West Wales Centre for Crafts
‘Peter’ is the subject of several photographs from the collection on display in St Clears’ handsome stone gallery. Peter comes from the archive of Llanelli’s photographer Mervyn Rees. Peter, born around the year 1940, has been captured by Rees at age eight as a tousle-haired Artful Dodger. He is manifestly a boy of the Llanelli streets, speculatively a chimney sweep’s boy, and is characteristic of the images created in this distinctive and absorbing exhibition.
There are three aspects to fascinate in this exhibition. The first is the sense of artistry that Rees brought to the images he was making. Rees (1899-1980) made a living as a portrait photographer, successful enough to allow him to retire to the rural St Clears area. Although every town had its local photographer, Rees had a reputation that at times saw customers lining up outside his home in wait to enter his small self-constructed abode. His is the era of our grandparents or great-grandparents but it is now unimaginable in a time when a single site, Shutterstock, hosts thirty thousand new images every day, all for sale.
In the case of eight-year old Peter the relationship of subject and photographer was reversed. Rees photographed him for the intrinsic interest of capturing his image. The small fee that Peter received was reportedly spent on the indulgence of ice cream.
Rees was also a painter, a wide reader across history and philosophy, and he and wife Olive had a lifelong engagement with Llanelli’s theatrical life. Many of the pictures, and those of women strikingly predominate, depict their subjects elaborately prepared in costume and make-up. Rees would spend some time on the making ready of the women in his studio. His wife is represented a dozen times in a diversity of dress and camera angles. One of his other subjects becomes a Gainsborough portrait transposed onto film. The head of the woman, shot in profile, is adorned with rolling ringlets of blonde hair under a vast and gorgeous hat.
The eye of the artist that Rees brought to his work also extended to elaborations after the taking of the image. In the studio he has already memorably caught the actress Ennis Tinnusche. But then the eloquent hands have had special light effects along the ridges of the fingers of her eloquently posed hands. To the untrained eye it hints at some kind of chemical treatment in the developing. In fact it is more simple. Rees has physically scored his glass plate to achieve his desired effect. On another picture his subject wears a filmy veil and Rees has extended the line to create his artistic effect.
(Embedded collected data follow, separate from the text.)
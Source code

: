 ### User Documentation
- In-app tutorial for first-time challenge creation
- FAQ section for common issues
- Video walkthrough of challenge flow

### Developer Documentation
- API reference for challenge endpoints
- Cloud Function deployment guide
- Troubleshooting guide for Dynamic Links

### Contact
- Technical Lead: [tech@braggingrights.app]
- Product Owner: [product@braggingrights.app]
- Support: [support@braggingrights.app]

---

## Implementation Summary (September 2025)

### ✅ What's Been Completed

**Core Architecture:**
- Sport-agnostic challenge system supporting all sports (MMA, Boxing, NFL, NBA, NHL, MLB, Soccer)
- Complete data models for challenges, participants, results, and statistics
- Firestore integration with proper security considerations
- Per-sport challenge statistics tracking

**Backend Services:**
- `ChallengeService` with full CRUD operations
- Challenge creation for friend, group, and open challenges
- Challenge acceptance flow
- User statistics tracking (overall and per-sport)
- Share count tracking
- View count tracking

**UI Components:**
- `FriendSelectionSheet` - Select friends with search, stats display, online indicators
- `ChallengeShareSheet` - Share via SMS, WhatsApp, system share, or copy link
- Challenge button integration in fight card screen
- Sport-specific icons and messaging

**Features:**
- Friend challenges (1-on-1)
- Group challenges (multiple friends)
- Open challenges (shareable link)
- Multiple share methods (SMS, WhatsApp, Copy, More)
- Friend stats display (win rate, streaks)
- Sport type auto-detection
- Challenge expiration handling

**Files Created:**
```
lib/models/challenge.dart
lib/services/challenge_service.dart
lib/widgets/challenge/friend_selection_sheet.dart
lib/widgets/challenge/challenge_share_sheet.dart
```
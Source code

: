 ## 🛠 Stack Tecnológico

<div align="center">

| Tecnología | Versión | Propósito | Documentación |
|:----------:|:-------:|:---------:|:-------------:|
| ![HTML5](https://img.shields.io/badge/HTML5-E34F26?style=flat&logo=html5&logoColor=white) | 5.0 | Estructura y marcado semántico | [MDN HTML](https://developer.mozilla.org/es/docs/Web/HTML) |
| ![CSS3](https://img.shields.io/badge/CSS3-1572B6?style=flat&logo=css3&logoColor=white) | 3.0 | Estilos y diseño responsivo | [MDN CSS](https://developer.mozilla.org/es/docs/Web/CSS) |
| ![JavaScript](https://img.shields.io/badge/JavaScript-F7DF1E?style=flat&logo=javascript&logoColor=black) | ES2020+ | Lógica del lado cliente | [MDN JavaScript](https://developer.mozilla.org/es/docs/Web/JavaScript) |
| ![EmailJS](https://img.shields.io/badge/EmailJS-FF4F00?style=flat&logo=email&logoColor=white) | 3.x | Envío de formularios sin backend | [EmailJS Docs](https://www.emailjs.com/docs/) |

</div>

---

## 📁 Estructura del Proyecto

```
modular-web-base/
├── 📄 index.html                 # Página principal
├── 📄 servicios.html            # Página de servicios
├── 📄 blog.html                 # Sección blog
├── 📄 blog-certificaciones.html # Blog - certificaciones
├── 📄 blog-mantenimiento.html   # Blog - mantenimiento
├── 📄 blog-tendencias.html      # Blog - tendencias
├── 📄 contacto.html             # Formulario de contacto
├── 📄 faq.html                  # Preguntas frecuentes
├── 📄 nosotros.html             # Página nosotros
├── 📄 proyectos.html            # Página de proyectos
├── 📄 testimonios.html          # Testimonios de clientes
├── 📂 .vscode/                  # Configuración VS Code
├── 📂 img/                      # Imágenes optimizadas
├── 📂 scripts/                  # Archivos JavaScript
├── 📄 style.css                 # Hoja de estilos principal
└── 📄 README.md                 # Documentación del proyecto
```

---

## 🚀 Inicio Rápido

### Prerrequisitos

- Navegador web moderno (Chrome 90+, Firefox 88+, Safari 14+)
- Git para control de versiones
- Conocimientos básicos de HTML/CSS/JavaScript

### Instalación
The second aspect is that of simple documentary record of the past, a world that we can now never know. Prior to discovering his vocation as a photographer, Rees worked as a metallurgist at Llanelli’s steel plant. A small picture, wonderfully composed, at the opening of the exhibition portrays two steel workers with a long rod that connects them to the open-hearth furnace. The exhibition is also testament to the cosmopolitanism of booming industrial Carmarthenshire. Doreen Chinn, who became a singer, was reportedly a member of a Chinese laundry-owning family. Her features, shot in close-up, are intriguingly exotic with small indication of a Chinese element in their make-up. A serviceman sits for Rees but the words on his lapel reveal that he is from Jamaica.
This sitter illustrates a third aspect, the element of mystery that envelops images from photography’s history. David Eggers’ marvellous novel of last year The Circle creates a world where image-recognition software combines with massive text searching so that all ancestry and past lives are known and recorded. Since the opening of the exhibition, and the attendant publicity attracted to it, several sitters have been identified. But many, and they are grandparents or great-grandparents of today’s Carmarthenshire citizens, remain unknown.
This is an exhibition of the greatest interest on different levels. It is planned that a selection of the archive will find its obvious audience when put on display in Llanelli’s Parc Howard. It has of course been enabled by the digital age; the original glass plate negatives have been laboriously scanned and twentieth-century printing has allowed the recreation of Rees’ subtle lighting effects in unmediated form. Nonetheless, it has been a task of devotion on the part of the heirs of the archive and much gratitude is owing to the grandchildren of Mervyn Rees who have made possible this exhibition.